Skandal um gefälschte Gesundheitszeugnisse in Beylikdüzü
Im staatlichen Krankenhaus von Beylikdüzü wurde die Ausstellung gefälschter Gesundheitszeugnisse aufgedeckt. Mit einem dieser Dokumente wurde die Aufenthaltsdauer einer ausländischen Person in der Türkei unrechtmäßig verlängert.
In Istanbul ist ein neuer Betrugsfall ans Licht gekommen. Eine ausländische Person namens O.S. hatte bei der Istanbuler Provinzverwaltung für Migrationsangelegenheiten einen Antrag auf Aufenthaltserlaubnis gestellt.
Wie Can Uğur von der Zeitung Cumhuriyet berichtet, enthielten die Antragsunterlagen ein angeblich vom staatlichen Krankenhaus Beylikdüzü ausgestelltes Gesundheitszeugnis, in dem behauptet wurde, die Person könne ein Jahr lang nicht reisen. Die im Bericht genannte Identifikationsnummer und das Fachgebiet des Arztes stimmten jedoch nicht überein. Dies erregte die Aufmerksamkeit des medizinischen Personals und ließ den Verdacht auf Betrug aufkommen.
REAKTION DER MIGRATIONSBEHÖRDE UND DES KRANKENHAUSES
Die Istanbuler Provinzverwaltung für Migrationsangelegenheiten sandte am 30. Juli ein offizielles Schreiben an das staatliche Krankenhaus Beylikdüzü, um die Echtheit des Berichts zu überprüfen.
Die Krankenhausleitung stellte bei ihrer Untersuchung fest, dass der Bericht nicht in ihren Systemen registriert war, das Fachgebiet des Arztes falsch angegeben wurde und die Identitätsdaten nicht der Wahrheit entsprachen. Daraufhin erstattete das Krankenhaus am 4. August bei der Generalstaatsanwaltschaft Büyükçekmece Strafanzeige.
METHODEN DER FÄLSCHUNG VON DOKUMENTEN
Das Dokument wurde unter Verwendung echter Daten einer Gesundheitseinrichtung und eines Arztes erstellt und durch inhaltliche Manipulationen als offiziell dargestellt.

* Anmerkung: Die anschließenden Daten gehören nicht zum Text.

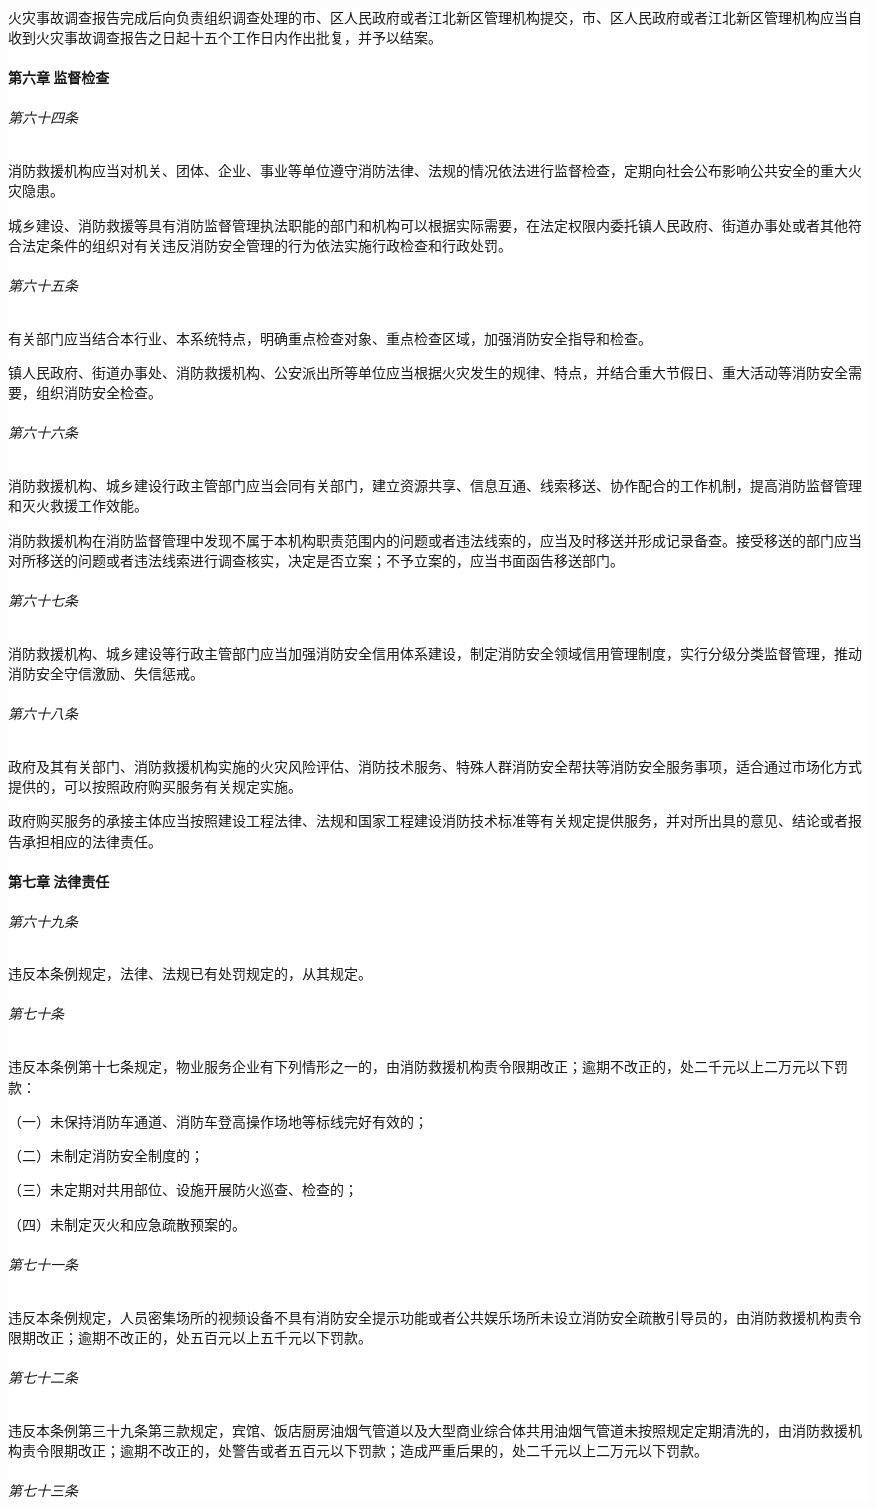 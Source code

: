 火灾事故调查报告完成后向负责组织调查处理的市、区人民政府或者江北新区管理机构提交，市、区人民政府或者江北新区管理机构应当自收到火灾事故调查报告之日起十五个工作日内作出批复，并予以结案。

#### 第六章 监督检查

###### 第六十四条

消防救援机构应当对机关、团体、企业、事业等单位遵守消防法律、法规的情况依法进行监督检查，定期向社会公布影响公共安全的重大火灾隐患。

城乡建设、消防救援等具有消防监督管理执法职能的部门和机构可以根据实际需要，在法定权限内委托镇人民政府、街道办事处或者其他符合法定条件的组织对有关违反消防安全管理的行为依法实施行政检查和行政处罚。

###### 第六十五条

有关部门应当结合本行业、本系统特点，明确重点检查对象、重点检查区域，加强消防安全指导和检查。

镇人民政府、街道办事处、消防救援机构、公安派出所等单位应当根据火灾发生的规律、特点，并结合重大节假日、重大活动等消防安全需要，组织消防安全检查。

###### 第六十六条

消防救援机构、城乡建设行政主管部门应当会同有关部门，建立资源共享、信息互通、线索移送、协作配合的工作机制，提高消防监督管理和灭火救援工作效能。

消防救援机构在消防监督管理中发现不属于本机构职责范围内的问题或者违法线索的，应当及时移送并形成记录备查。接受移送的部门应当对所移送的问题或者违法线索进行调查核实，决定是否立案；不予立案的，应当书面函告移送部门。

###### 第六十七条

消防救援机构、城乡建设等行政主管部门应当加强消防安全信用体系建设，制定消防安全领域信用管理制度，实行分级分类监督管理，推动消防安全守信激励、失信惩戒。

###### 第六十八条

政府及其有关部门、消防救援机构实施的火灾风险评估、消防技术服务、特殊人群消防安全帮扶等消防安全服务事项，适合通过市场化方式提供的，可以按照政府购买服务有关规定实施。

政府购买服务的承接主体应当按照建设工程法律、法规和国家工程建设消防技术标准等有关规定提供服务，并对所出具的意见、结论或者报告承担相应的法律责任。

#### 第七章 法律责任

###### 第六十九条

违反本条例规定，法律、法规已有处罚规定的，从其规定。

###### 第七十条

违反本条例第十七条规定，物业服务企业有下列情形之一的，由消防救援机构责令限期改正；逾期不改正的，处二千元以上二万元以下罚款：

（一）未保持消防车通道、消防车登高操作场地等标线完好有效的；

（二）未制定消防安全制度的；

（三）未定期对共用部位、设施开展防火巡查、检查的；

（四）未制定灭火和应急疏散预案的。

###### 第七十一条

违反本条例规定，人员密集场所的视频设备不具有消防安全提示功能或者公共娱乐场所未设立消防安全疏散引导员的，由消防救援机构责令限期改正；逾期不改正的，处五百元以上五千元以下罚款。

###### 第七十二条

违反本条例第三十九条第三款规定，宾馆、饭店厨房油烟气管道以及大型商业综合体共用油烟气管道未按照规定定期清洗的，由消防救援机构责令限期改正；逾期不改正的，处警告或者五百元以下罚款；造成严重后果的，处二千元以上二万元以下罚款。

###### 第七十三条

Dank offensichtlicher Unstimmigkeiten auf dem Dokument flog der Schwindel jedoch auf.
Behörden wiesen darauf hin, dass ähnliche inhaltliche Manipulationen auch bei anderen öffentlichen Einrichtungen vorkommen könnten.
Der CHP-Abgeordnete für Istanbul, Suat Özçağdaş, erklärte zu dem Vorfall, dass die digitale Sicherheit der Türkei bedroht sei. Özçağdaş sagte: „Der Fall des gefälschten Berichts im staatlichen Krankenhaus Beylikdüzü ist kein Einzelfall. Die Krankenhausleitung muss der Öffentlichkeit mitteilen, wie viele solcher Vorfälle es in demselben Krankenhaus noch gegeben hat.“ Zudem betonte er, dass die Verantwortlichen, die diese digitale Sicherheitslücke nicht verhindern konnten, zurücktreten müssten.